### Records shown
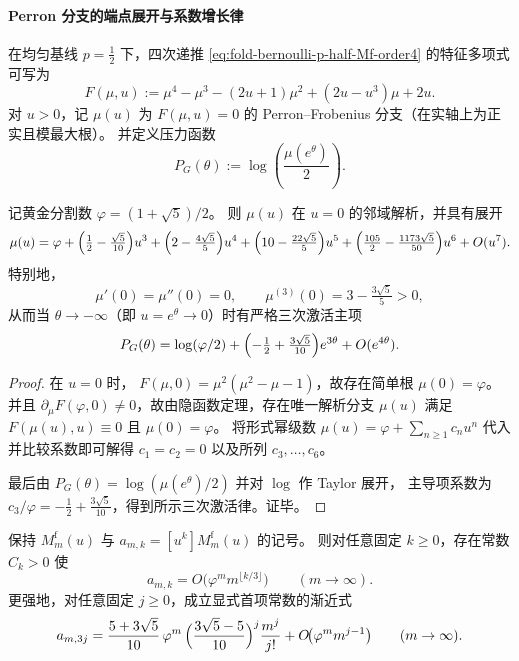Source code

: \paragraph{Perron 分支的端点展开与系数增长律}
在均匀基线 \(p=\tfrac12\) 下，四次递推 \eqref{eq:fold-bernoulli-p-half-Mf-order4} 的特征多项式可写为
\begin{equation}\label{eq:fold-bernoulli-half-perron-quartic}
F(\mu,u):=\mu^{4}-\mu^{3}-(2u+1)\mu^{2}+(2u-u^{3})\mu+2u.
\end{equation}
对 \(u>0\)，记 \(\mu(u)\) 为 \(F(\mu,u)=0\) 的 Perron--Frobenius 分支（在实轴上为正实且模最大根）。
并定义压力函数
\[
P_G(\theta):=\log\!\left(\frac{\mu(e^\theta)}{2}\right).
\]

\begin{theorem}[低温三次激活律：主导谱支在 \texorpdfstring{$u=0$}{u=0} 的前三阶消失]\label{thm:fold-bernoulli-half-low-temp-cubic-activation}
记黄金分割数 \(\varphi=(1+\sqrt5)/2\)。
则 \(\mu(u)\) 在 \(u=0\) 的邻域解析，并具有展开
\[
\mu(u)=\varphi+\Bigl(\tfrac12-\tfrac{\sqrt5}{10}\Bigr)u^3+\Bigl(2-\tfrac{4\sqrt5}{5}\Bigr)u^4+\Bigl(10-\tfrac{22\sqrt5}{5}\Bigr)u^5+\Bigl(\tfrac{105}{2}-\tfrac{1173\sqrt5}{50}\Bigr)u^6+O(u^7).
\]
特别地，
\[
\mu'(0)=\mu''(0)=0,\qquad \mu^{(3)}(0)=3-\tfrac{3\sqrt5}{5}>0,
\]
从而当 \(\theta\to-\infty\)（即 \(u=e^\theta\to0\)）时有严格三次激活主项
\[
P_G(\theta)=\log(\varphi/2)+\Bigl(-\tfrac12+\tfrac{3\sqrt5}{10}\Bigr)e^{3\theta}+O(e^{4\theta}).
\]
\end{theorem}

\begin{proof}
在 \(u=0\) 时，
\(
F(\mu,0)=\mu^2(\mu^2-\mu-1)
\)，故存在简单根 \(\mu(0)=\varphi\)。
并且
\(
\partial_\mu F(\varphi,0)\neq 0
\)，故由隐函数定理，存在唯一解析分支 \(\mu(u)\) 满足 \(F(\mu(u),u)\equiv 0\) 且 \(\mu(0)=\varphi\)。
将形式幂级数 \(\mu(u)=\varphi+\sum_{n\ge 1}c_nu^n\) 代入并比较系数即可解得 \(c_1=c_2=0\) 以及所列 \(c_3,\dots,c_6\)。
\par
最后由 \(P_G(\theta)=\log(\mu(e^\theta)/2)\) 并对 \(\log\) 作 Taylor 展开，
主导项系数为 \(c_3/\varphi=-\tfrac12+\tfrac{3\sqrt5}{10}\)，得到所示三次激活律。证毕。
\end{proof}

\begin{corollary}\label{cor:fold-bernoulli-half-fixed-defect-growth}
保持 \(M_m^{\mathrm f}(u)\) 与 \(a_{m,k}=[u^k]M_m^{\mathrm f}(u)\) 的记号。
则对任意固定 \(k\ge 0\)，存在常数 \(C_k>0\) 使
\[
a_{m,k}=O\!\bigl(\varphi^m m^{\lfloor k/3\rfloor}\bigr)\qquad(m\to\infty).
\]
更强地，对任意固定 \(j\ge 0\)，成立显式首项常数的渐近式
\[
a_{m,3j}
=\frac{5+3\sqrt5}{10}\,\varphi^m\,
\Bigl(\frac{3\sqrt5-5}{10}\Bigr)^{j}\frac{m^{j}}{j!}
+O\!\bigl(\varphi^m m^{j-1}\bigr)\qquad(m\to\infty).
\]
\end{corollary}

==

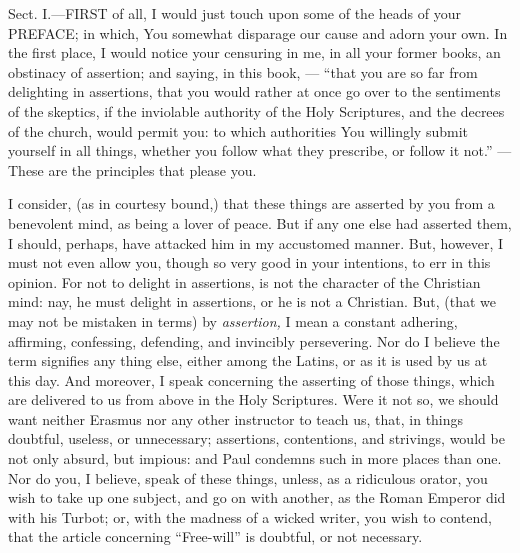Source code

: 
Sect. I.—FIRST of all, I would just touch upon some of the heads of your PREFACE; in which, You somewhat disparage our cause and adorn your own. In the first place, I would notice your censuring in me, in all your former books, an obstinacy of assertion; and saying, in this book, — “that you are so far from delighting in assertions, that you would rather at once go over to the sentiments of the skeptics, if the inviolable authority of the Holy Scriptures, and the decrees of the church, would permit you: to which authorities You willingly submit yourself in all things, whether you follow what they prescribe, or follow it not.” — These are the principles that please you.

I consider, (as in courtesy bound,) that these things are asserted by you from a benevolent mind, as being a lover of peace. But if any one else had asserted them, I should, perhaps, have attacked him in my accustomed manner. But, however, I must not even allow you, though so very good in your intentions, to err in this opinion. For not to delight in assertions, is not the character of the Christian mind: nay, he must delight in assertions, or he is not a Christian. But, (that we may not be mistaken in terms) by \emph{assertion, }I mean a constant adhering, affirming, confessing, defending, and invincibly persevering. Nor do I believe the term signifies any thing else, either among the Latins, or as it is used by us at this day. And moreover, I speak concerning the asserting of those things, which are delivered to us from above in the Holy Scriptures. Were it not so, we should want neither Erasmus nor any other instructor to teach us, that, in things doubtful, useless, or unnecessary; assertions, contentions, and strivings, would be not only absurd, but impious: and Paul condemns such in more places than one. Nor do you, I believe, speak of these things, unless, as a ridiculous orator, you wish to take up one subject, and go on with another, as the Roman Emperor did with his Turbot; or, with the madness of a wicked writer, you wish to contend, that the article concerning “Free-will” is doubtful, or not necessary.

* * *

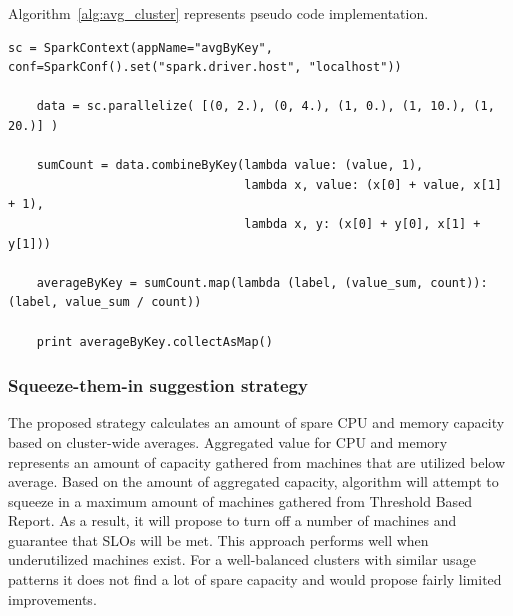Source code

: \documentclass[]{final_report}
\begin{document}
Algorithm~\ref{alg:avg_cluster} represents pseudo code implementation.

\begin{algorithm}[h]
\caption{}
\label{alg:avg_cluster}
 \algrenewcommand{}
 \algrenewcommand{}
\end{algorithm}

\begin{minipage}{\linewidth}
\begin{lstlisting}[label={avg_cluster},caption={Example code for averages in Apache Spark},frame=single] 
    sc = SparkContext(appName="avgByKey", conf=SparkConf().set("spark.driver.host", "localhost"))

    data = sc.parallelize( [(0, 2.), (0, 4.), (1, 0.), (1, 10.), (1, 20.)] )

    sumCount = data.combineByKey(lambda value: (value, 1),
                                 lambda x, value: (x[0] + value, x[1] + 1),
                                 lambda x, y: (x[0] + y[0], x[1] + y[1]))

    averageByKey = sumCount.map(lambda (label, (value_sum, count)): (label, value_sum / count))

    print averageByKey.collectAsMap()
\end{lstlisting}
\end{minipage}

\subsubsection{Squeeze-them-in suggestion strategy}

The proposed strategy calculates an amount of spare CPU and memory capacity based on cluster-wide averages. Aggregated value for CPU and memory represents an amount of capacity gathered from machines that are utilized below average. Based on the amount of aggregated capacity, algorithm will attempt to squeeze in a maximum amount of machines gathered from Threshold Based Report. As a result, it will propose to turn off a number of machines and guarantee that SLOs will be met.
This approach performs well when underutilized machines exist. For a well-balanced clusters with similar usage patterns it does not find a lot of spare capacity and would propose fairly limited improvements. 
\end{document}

### Exercise prompt
Tell how many lines of the data above contain the word "spare", giving the number by itself.

### Exercise output
2